The anonymous email questioned Republican National Committee interference in the RTM vote, a point well taken. Members of the nonpartisan RTM are elected as individuals without any party labels.
Greenwich Republican Town Committee chair Beth Macgillivray attempted to justify national Republican involvement on the grounds that CTCL is a national organization. For this reason, she said in an email to the RTM, Greenwich Republican leadership has a “fiduciary duty” to inform itself regarding the national Republican position.
These national talking points, however, reflect the MAGA “voter fraud,” “election denial” strategy, which offers the specious argument that non-government election-related funding taints election outcomes and that grants such as this were used to “steal” the 2020 presidential election. The courts, however, have rejected all lawsuits brought against CTCL based on such unfounded claims.
According to the talking points, proof of the danger nonpublic election-related funding poses for election integrity lies in the number of state legislative bans on such funding. But these bans serve a MAGA voter suppression effort designed to prevent organizations like CTCL from making voting more accessible to all.

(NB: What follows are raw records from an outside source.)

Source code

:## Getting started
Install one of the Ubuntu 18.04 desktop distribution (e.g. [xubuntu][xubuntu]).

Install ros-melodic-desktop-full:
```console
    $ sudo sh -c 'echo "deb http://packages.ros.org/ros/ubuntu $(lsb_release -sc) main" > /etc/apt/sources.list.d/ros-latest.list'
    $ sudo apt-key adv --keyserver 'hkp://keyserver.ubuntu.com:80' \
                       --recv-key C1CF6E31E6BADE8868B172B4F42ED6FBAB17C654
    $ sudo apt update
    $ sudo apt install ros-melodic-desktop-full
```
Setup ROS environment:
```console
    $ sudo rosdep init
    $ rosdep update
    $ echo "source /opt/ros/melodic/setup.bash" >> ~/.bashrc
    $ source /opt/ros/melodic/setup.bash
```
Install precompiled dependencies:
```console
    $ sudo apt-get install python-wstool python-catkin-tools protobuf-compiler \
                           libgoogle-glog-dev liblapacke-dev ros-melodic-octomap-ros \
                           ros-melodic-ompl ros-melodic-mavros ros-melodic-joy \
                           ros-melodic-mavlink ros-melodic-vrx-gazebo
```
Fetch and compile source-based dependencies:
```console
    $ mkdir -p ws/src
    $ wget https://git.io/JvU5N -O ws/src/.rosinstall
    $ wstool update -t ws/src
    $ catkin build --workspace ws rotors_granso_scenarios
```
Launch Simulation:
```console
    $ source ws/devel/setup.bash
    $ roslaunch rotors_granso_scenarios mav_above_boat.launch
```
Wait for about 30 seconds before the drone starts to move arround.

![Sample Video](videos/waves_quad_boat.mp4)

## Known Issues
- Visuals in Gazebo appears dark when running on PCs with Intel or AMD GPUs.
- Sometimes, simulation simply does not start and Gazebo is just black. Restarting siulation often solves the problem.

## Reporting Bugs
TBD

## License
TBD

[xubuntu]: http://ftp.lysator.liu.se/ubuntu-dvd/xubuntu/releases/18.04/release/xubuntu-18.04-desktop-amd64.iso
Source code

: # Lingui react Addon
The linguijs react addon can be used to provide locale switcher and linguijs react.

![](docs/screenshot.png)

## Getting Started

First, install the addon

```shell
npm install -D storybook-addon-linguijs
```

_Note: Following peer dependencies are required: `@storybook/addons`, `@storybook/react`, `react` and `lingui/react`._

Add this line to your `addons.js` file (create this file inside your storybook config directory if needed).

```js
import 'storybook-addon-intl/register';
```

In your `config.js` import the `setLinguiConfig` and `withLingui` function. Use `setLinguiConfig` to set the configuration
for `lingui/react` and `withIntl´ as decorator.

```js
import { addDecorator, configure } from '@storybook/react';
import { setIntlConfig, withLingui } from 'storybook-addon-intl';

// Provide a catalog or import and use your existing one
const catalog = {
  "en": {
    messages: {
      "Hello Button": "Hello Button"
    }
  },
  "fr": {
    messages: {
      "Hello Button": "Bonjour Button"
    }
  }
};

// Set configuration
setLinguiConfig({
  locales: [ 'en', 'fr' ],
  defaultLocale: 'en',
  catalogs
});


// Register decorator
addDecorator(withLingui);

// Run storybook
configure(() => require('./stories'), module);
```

The operative word for demonization of organizations like CTCL is “left,” which means anything that could actualize things many Americans support, such as voting accessibility, reproductive choice, LGBTQ rights, racial justice, closing the income gap, gun safety, addressing climate change, protection of democracy.
The RTM approved the $500,000 grant 104-101, with five abstentions. But infected by MAGA, it ended the meeting in vote count denial. The ensuing confusion led to postponing consideration of the $9,600 grant until March.
Meanwhile, the MAGA infection shows no signs of letting up.